Annual Averages and Variations
Thousands of years ago the United States' climate was a lot different than it is today. To understand this climate change uses the study of climatology. Climatology is the study of Earth's climate and the factors that cause past, present, and future climate changes. Climate describes the long term weather patterns an area.
Data uses to describe an area's climate are compiled from meteorology records, gained from many parts of the world. The data is averaged on a monthly or annual basis for at least 30 years to determine the normals, which then are set as standard values for a location.
Limitations of normals
Weather conditions on any given day might differ completely from normals. Normals are not used to describe usual weather conditions; they are the average values over a long period of time. Normals apply only to the specific place where the meteorological data were collected. Most of this data is collected at airports, which cannot operate without up-to-date, accurate weather.
Causes of climate
There are several reasons for such climatic variations, including differences in latitude, topography, closeness of lakes and oceans, availability of moisture, global wind patters, ocean currents, and air masses.
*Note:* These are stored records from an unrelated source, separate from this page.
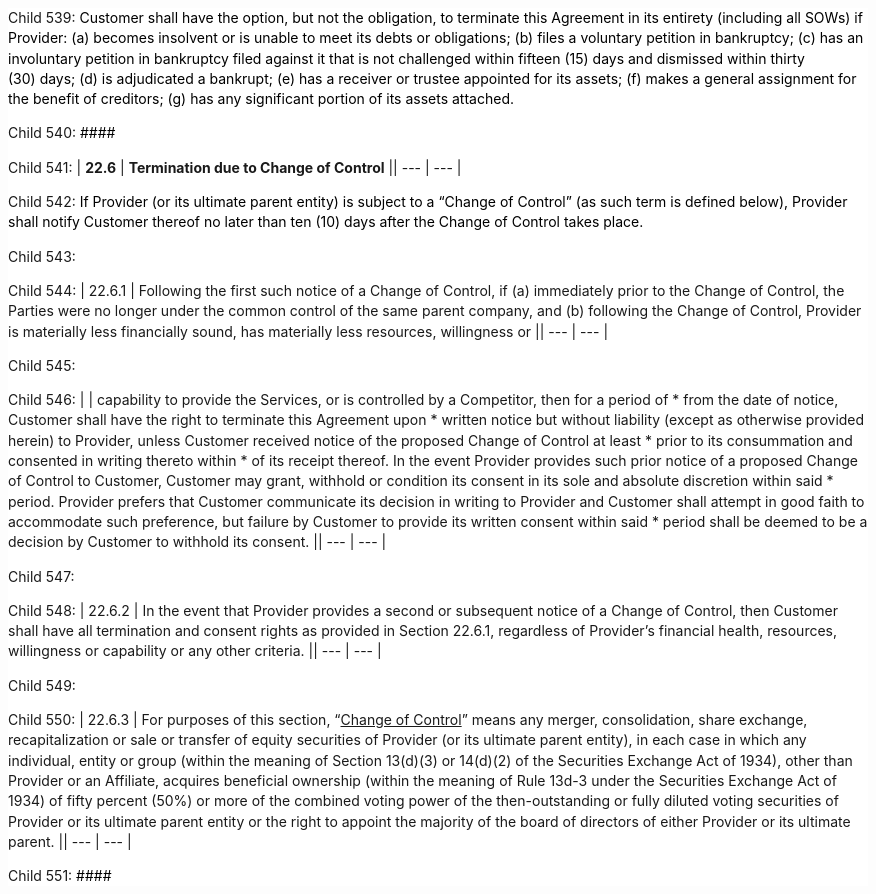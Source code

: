 
Child 539:
<span style="color:#000000">Customer shall have the option, but not the obligation, to terminate this Agreement in its entirety (including all SOWs) if Provider: (a) becomes insolvent or is unable to meet its debts or obligations; (b) files a voluntary petition in bankruptcy; (c) has an involuntary petition in bankruptcy filed against it that is not challenged within fifteen (15) days and dismissed within thirty (30) days; (d) is adjudicated a bankrupt; (e) has a receiver or trustee appointed for its assets; (f) makes a general assignment for the benefit of creditors; (g) has any significant portion of its assets attached.</span>


Child 540:
<span style="color:#000000">####  </span>


Child 541:
| **22.6** | **Termination due to Change of Control** || --- | --- |


Child 542:
<span style="color:#000000">If Provider (or its ultimate parent entity) is subject to a “Change of Control” (as such term is defined below), Provider shall notify Customer thereof no later than ten (10) days after the Change of Control takes place.</span>


Child 543:
<span style="color:#000000"> </span>


Child 544:
| 22.6.1 | Following the first such notice of a Change of Control, if (a) immediately prior to the Change of Control, the Parties were no longer under the common control of the same parent company, and (b) following the Change of Control, Provider is materially less financially sound, has materially less resources, willingness or || --- | --- |


Child 545:



Child 546:
|  | capability to provide the Services, or is controlled by a Competitor, then for a period of * from the date of notice, Customer shall have the right to terminate this Agreement upon * written notice but without liability (except as otherwise provided herein) to Provider, unless Customer received notice of the proposed Change of Control at least * prior to its consummation and consented in writing thereto within * of its receipt thereof. In the event Provider provides such prior notice of a proposed Change of Control to Customer, Customer may grant, withhold or condition its consent in its sole and absolute discretion within said * period. Provider prefers that Customer communicate its decision in writing to Provider and Customer shall attempt in good faith to accommodate such preference, but failure by Customer to provide its written consent within said * period shall be deemed to be a decision by Customer to withhold its consent. || --- | --- |


Child 547:
<span style="color:#000000"> </span>


Child 548:
| 22.6.2 | In the event that Provider provides a second or subsequent notice of a Change of Control, then Customer shall have all termination and consent rights as provided in Section 22.6.1, regardless of Provider’s financial health, resources, willingness or capability or any other criteria. || --- | --- |


Child 549:
<span style="color:#000000"> </span>


Child 550:
| 22.6.3 | For purposes of this section, “<u>Change of Control</u>” means any merger, consolidation, share exchange, recapitalization or sale or transfer of equity securities of Provider (or its ultimate parent entity), in each case in which any individual, entity or group (within the meaning of Section 13(d)(3) or 14(d)(2) of the Securities Exchange Act of 1934), other than Provider or an Affiliate, acquires beneficial ownership (within the meaning of Rule 13d-3 under the Securities Exchange Act of 1934) of fifty percent (50%) or more of the combined voting power of the then-outstanding or fully diluted voting securities of Provider or its ultimate parent entity or the right to appoint the majority of the board of directors of either Provider or its ultimate parent. || --- | --- |


Child 551:
<span style="color:#000000">####  </span>
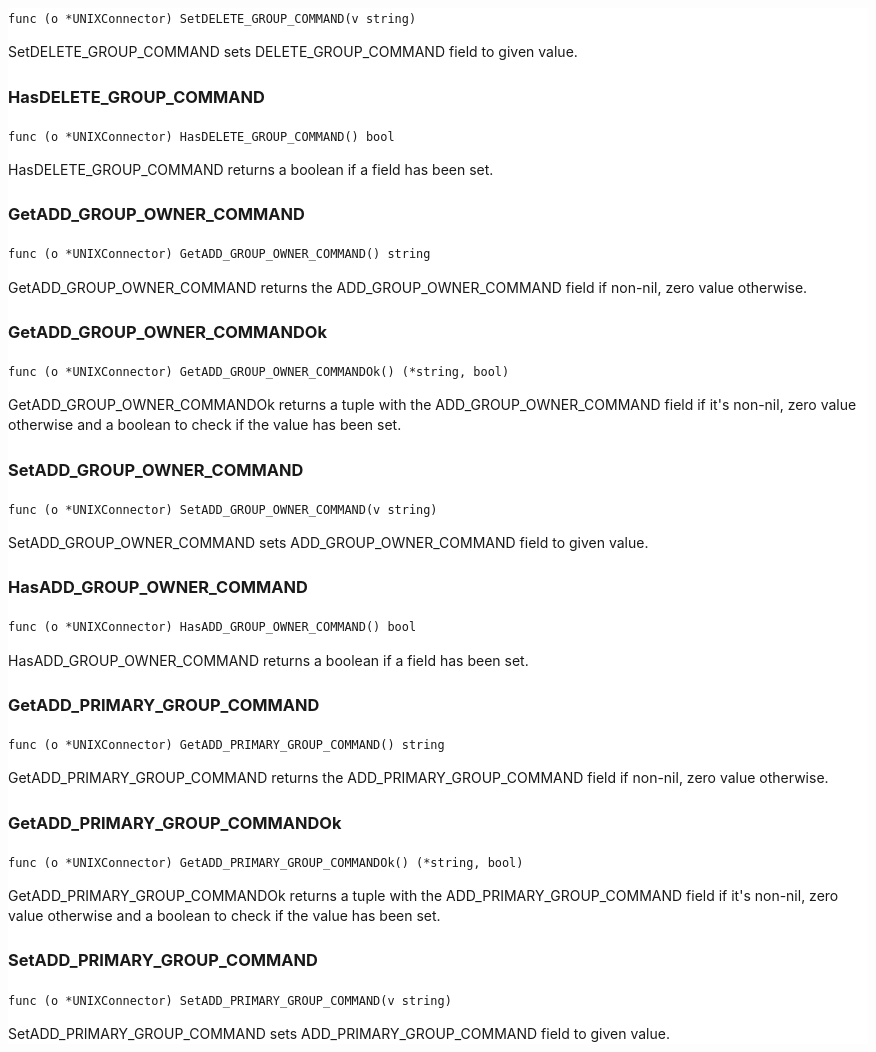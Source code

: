 `func (o *UNIXConnector) SetDELETE_GROUP_COMMAND(v string)`

SetDELETE_GROUP_COMMAND sets DELETE_GROUP_COMMAND field to given value.

### HasDELETE_GROUP_COMMAND

`func (o *UNIXConnector) HasDELETE_GROUP_COMMAND() bool`

HasDELETE_GROUP_COMMAND returns a boolean if a field has been set.

### GetADD_GROUP_OWNER_COMMAND

`func (o *UNIXConnector) GetADD_GROUP_OWNER_COMMAND() string`

GetADD_GROUP_OWNER_COMMAND returns the ADD_GROUP_OWNER_COMMAND field if non-nil, zero value otherwise.

### GetADD_GROUP_OWNER_COMMANDOk

`func (o *UNIXConnector) GetADD_GROUP_OWNER_COMMANDOk() (*string, bool)`

GetADD_GROUP_OWNER_COMMANDOk returns a tuple with the ADD_GROUP_OWNER_COMMAND field if it's non-nil, zero value otherwise
and a boolean to check if the value has been set.

### SetADD_GROUP_OWNER_COMMAND

`func (o *UNIXConnector) SetADD_GROUP_OWNER_COMMAND(v string)`

SetADD_GROUP_OWNER_COMMAND sets ADD_GROUP_OWNER_COMMAND field to given value.

### HasADD_GROUP_OWNER_COMMAND

`func (o *UNIXConnector) HasADD_GROUP_OWNER_COMMAND() bool`

HasADD_GROUP_OWNER_COMMAND returns a boolean if a field has been set.

### GetADD_PRIMARY_GROUP_COMMAND

`func (o *UNIXConnector) GetADD_PRIMARY_GROUP_COMMAND() string`

GetADD_PRIMARY_GROUP_COMMAND returns the ADD_PRIMARY_GROUP_COMMAND field if non-nil, zero value otherwise.

### GetADD_PRIMARY_GROUP_COMMANDOk

`func (o *UNIXConnector) GetADD_PRIMARY_GROUP_COMMANDOk() (*string, bool)`

GetADD_PRIMARY_GROUP_COMMANDOk returns a tuple with the ADD_PRIMARY_GROUP_COMMAND field if it's non-nil, zero value otherwise
and a boolean to check if the value has been set.

### SetADD_PRIMARY_GROUP_COMMAND

`func (o *UNIXConnector) SetADD_PRIMARY_GROUP_COMMAND(v string)`

SetADD_PRIMARY_GROUP_COMMAND sets ADD_PRIMARY_GROUP_COMMAND field to given value.
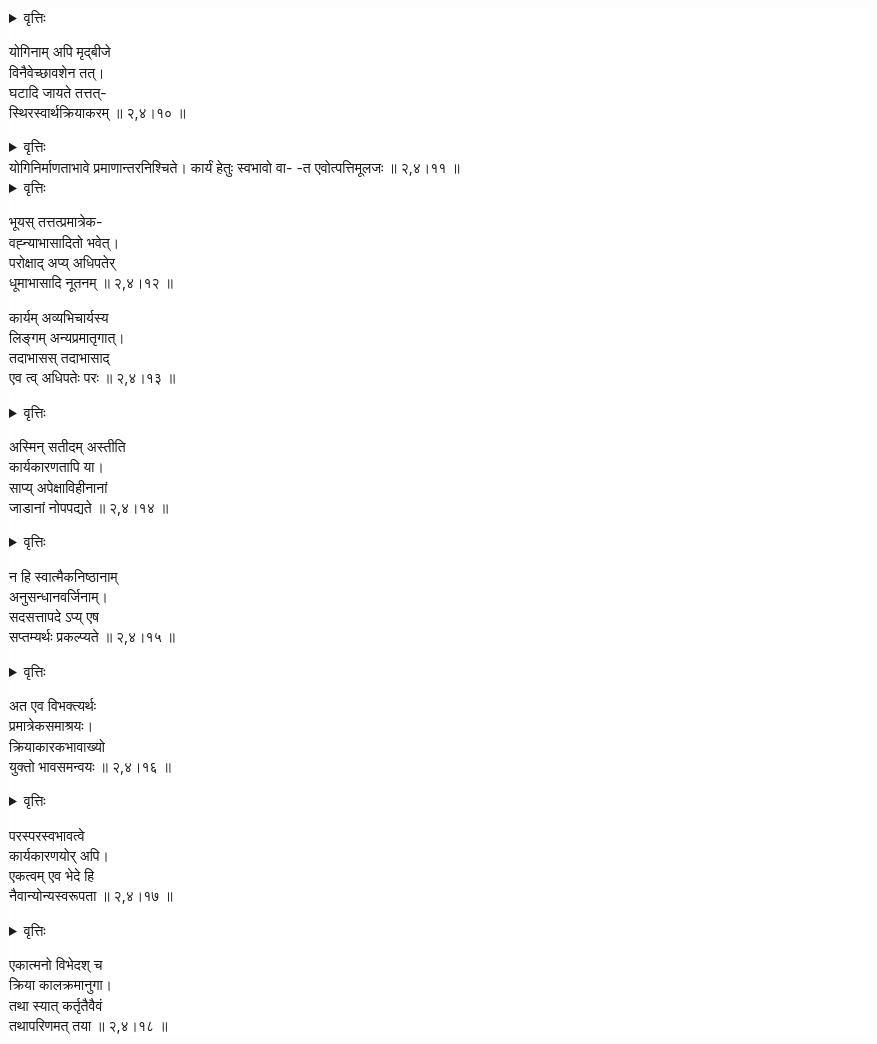 <details><summary>वृत्तिः</summary></details>
  
योगिनाम् अपि मृद्बीजे  
विनैवेच्छावशेन तत्।  
घटादि जायते तत्तत्-  
स्थिरस्वार्थक्रियाकरम्  ॥ २,४।१० ॥  
  
<details><summary>वृत्तिः</summary></details>
योगिनिर्माणताभावे  
प्रमाणान्तरनिश्चिते।  
कार्यं हेतुः स्वभावो वा-  
-त एवोत्पत्तिमूलजः  ॥ २,४।११ ॥  
  
<details><summary>वृत्तिः</summary></details>
  
भूयस् तत्तत्प्रमात्रेक-  
वह्न्याभासादितो भवेत्।  
परोक्षाद् अप्य् अधिपतेर्  
धूमाभासादि नूतनम्  ॥ २,४।१२ ॥  
  
कार्यम् अव्यभिचार्यस्य  
लिङ्गम् अन्यप्रमातृगात्।  
तदाभासस् तदाभासाद्  
एव त्व् अधिपतेः परः  ॥ २,४।१३ ॥  
  
<details><summary>वृत्तिः</summary></details>
  
अस्मिन् सतीदम् अस्तीति  
कार्यकारणतापि या।  
साप्य् अपेक्षाविहीनानां  
जाडानां नोपपद्यते  ॥ २,४।१४ ॥  
  
<details><summary>वृत्तिः</summary></details>
  
न हि स्वात्मैकनिष्ठानाम्  
अनुसन्धानवर्जिनाम्।  
सदसत्तापदे ऽप्य् एष  
सप्तम्यर्थः प्रकल्प्यते  ॥ २,४।१५ ॥  
  
<details><summary>वृत्तिः</summary></details>
  
अत एव विभक्त्यर्थः  
प्रमात्रेकसमाश्रयः।  
क्रियाकारकभावाख्यो  
युक्तो भावसमन्वयः  ॥ २,४।१६ ॥  
  
<details><summary>वृत्तिः</summary></details>
  
परस्परस्वभावत्वे  
कार्यकारणयोर् अपि।  
एकत्वम् एव भेदे हि  
नैवान्योन्यस्वरूपता  ॥ २,४।१७ ॥  
  
<details><summary>वृत्तिः</summary></details>
  
एकात्मनो विभेदश् च  
क्रिया कालक्रमानुगा।  
तथा स्यात् कर्तृतैवैवं  
तथापरिणमत् तया  ॥ २,४।१८ ॥  
  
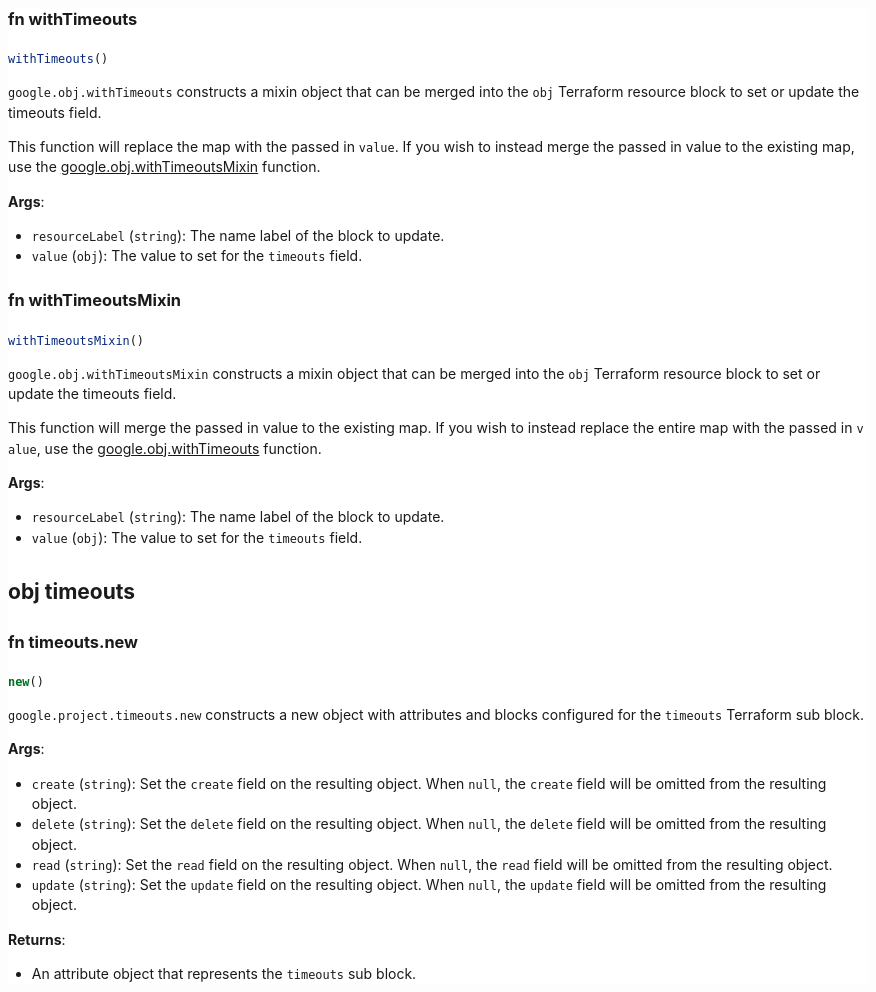 
### fn withTimeouts

```ts
withTimeouts()
```

`google.obj.withTimeouts` constructs a mixin object that can be merged into the `obj`
Terraform resource block to set or update the timeouts field.

This function will replace the map with the passed in `value`. If you wish to instead merge the
passed in value to the existing map, use the [google.obj.withTimeoutsMixin](TODO) function.

**Args**:
  - `resourceLabel` (`string`): The name label of the block to update.
  - `value` (`obj`): The value to set for the `timeouts` field.


### fn withTimeoutsMixin

```ts
withTimeoutsMixin()
```

`google.obj.withTimeoutsMixin` constructs a mixin object that can be merged into the `obj`
Terraform resource block to set or update the timeouts field.

This function will merge the passed in value to the existing map. If you wish
to instead replace the entire map with the passed in `value`, use the [google.obj.withTimeouts](TODO)
function.


**Args**:
  - `resourceLabel` (`string`): The name label of the block to update.
  - `value` (`obj`): The value to set for the `timeouts` field.


## obj timeouts



### fn timeouts.new

```ts
new()
```


`google.project.timeouts.new` constructs a new object with attributes and blocks configured for the `timeouts`
Terraform sub block.



**Args**:
  - `create` (`string`): Set the `create` field on the resulting object. When `null`, the `create` field will be omitted from the resulting object.
  - `delete` (`string`): Set the `delete` field on the resulting object. When `null`, the `delete` field will be omitted from the resulting object.
  - `read` (`string`): Set the `read` field on the resulting object. When `null`, the `read` field will be omitted from the resulting object.
  - `update` (`string`): Set the `update` field on the resulting object. When `null`, the `update` field will be omitted from the resulting object.

**Returns**:
  - An attribute object that represents the `timeouts` sub block.
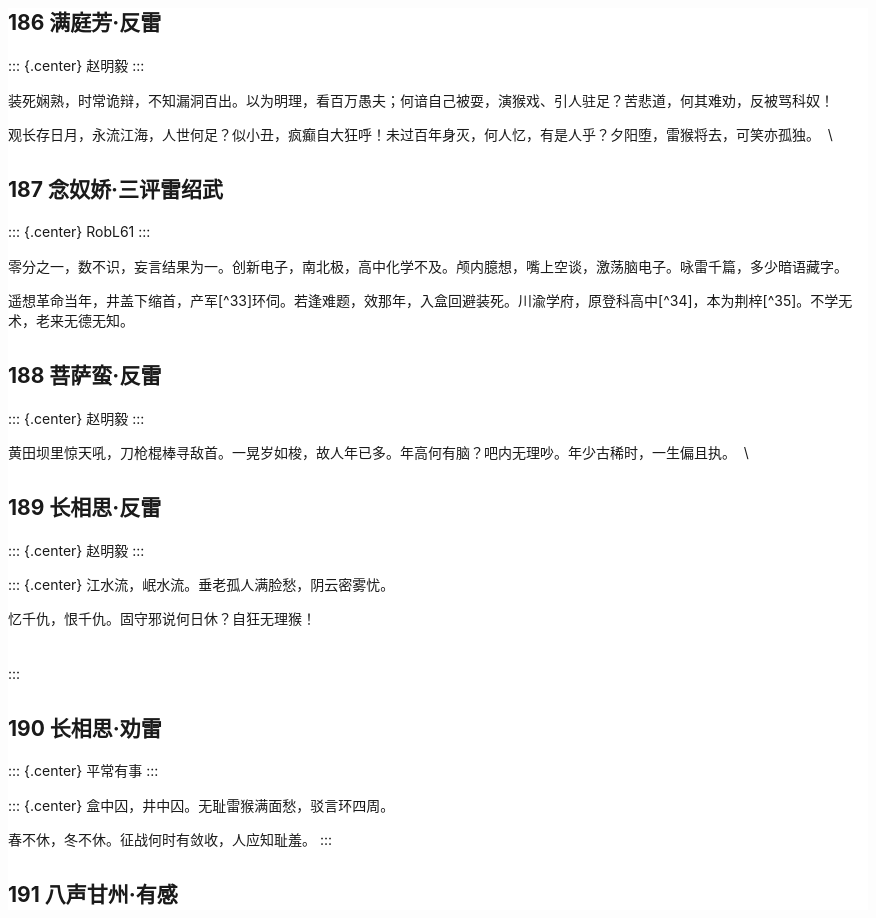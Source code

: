 ## 186 满庭芳·反雷

::: {.center}
赵明毅
:::

装死娴熟，时常诡辩，不知漏洞百出。以为明理，看百万愚夫；何谙自己被耍，演猴戏、引人驻足？苦悲道，何其难劝，反被骂科奴！

观长存日月，永流江海，人世何足？似小丑，疯癫自大狂呼！未过百年身灭，何人忆，有是人乎？夕阳堕，雷猴将去，可笑亦孤独。  \

## 187 念奴娇·三评雷绍武

::: {.center}
RobL61
:::

零分之一，数不识，妄言结果为一。创新电子，南北极，高中化学不及。颅内臆想，嘴上空谈，激荡脑电子。咏雷千篇，多少暗语藏字。

遥想革命当年，井盖下缩首，产军[^33]环伺。若逢难题，效那年，入盒回避装死。川渝学府，原登科高中[^34]，本为荆梓[^35]。不学无术，老来无德无知。

## 188 菩萨蛮·反雷

::: {.center}
赵明毅
:::

黄田坝里惊天吼，刀枪棍棒寻敌首。一晃岁如梭，故人年已多。年高何有脑？吧内无理吵。年少古稀时，一生偏且执。  \

## 189 长相思·反雷

::: {.center}
赵明毅
:::

::: {.center}
江水流，岷水流。垂老孤人满脸愁，阴云密雾忧。

忆千仇，恨千仇。固守邪说何日休？自狂无理猴！

 \
:::

## 190 长相思·劝雷

::: {.center}
平常有事
:::

::: {.center}
盒中囚，井中囚。无耻雷猴满面愁，驳言环四周。

春不休，冬不休。征战何时有敛收，人应知耻羞。
:::

## 191 八声甘州·有感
Different parts of Earth receive different amounts of sunlight due to the being tilted on its axis. The area between 23.5º S and 23.5º N of the equator is known as the tropics. The temperate zones lie between 23.5º and 66.5º north and south of the equator. The polar zones are located from 66.5 º north and south of the equator to the poles.
Water heats up and cools down more slowly than land causing large bodies of water affect the climates of coastal areas. Also, temperatures in the lower atmosphere generally decrease with altitude. Mountain climates are usually cooler than those at sea level. There are two climates on both sides of a mountain, the windward side-wet and cool, and the leeward side-dry and warm.
Two main causes of weather are the movement and interaction of air masses. Air masses also affect climate. Air masses have distinct regions of origin, caused by differences in the amount of solar radiation. The priorities of air masses also depend on whether they formed over land or water.